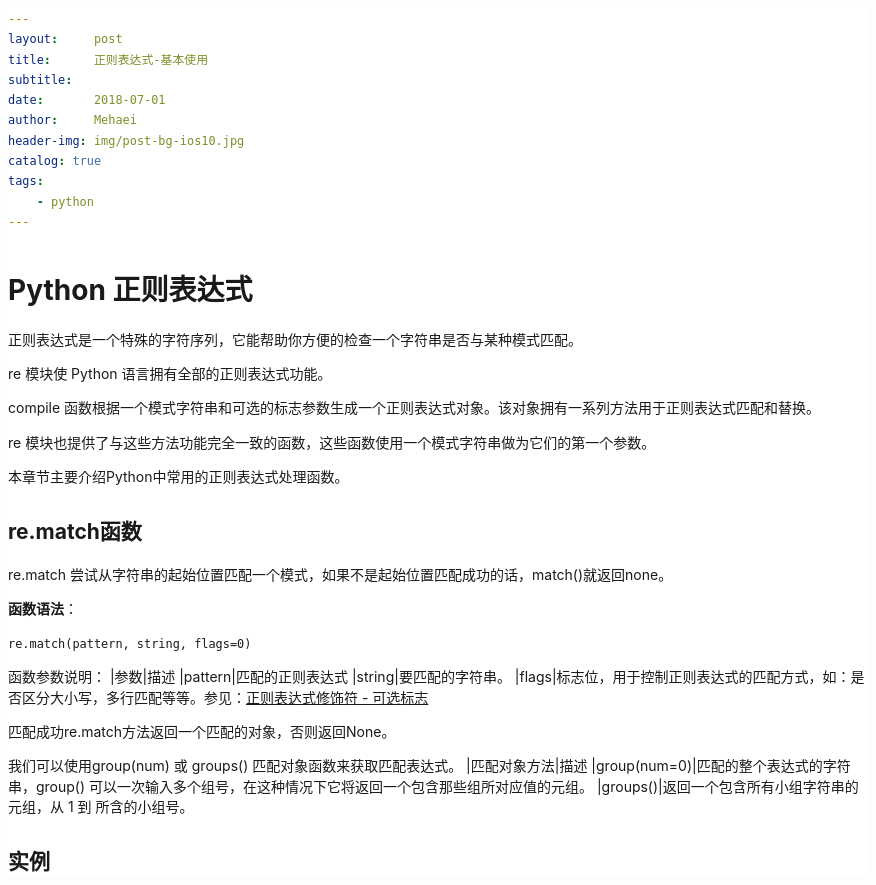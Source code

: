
 ```yaml
---
layout:     post
title:      正则表达式-基本使用
subtitle:   
date:       2018-07-01
author:     Mehaei
header-img: img/post-bg-ios10.jpg
catalog: true
tags:
    - python
---
```

# Python 正则表达式

正则表达式是一个特殊的字符序列，它能帮助你方便的检查一个字符串是否与某种模式匹配。

re 模块使 Python 语言拥有全部的正则表达式功能。

compile 函数根据一个模式字符串和可选的标志参数生成一个正则表达式对象。该对象拥有一系列方法用于正则表达式匹配和替换。

re 模块也提供了与这些方法功能完全一致的函数，这些函数使用一个模式字符串做为它们的第一个参数。

本章节主要介绍Python中常用的正则表达式处理函数。

## re.match函数

re.match 尝试从字符串的起始位置匹配一个模式，如果不是起始位置匹配成功的话，match()就返回none。

**函数语法**：

```
re.match(pattern, string, flags=0)
```

函数参数说明：
|参数|描述
|pattern|匹配的正则表达式
|string|要匹配的字符串。
|flags|标志位，用于控制正则表达式的匹配方式，如：是否区分大小写，多行匹配等等。参见：[正则表达式修饰符 - 可选标志](http://www.runoob.com/python/python-reg-expressions.html#flags)

匹配成功re.match方法返回一个匹配的对象，否则返回None。

我们可以使用group(num) 或 groups() 匹配对象函数来获取匹配表达式。
|匹配对象方法|描述
|group(num=0)|匹配的整个表达式的字符串，group() 可以一次输入多个组号，在这种情况下它将返回一个包含那些组所对应值的元组。
|groups()|返回一个包含所有小组字符串的元组，从 1 到 所含的小组号。

## 实例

- TASK BRIEF:
The answer is every line in the data where the word "pattern" appears.

- TASK ANSWER:
re.match(pattern, string, flags=0)
|pattern|匹配的正则表达式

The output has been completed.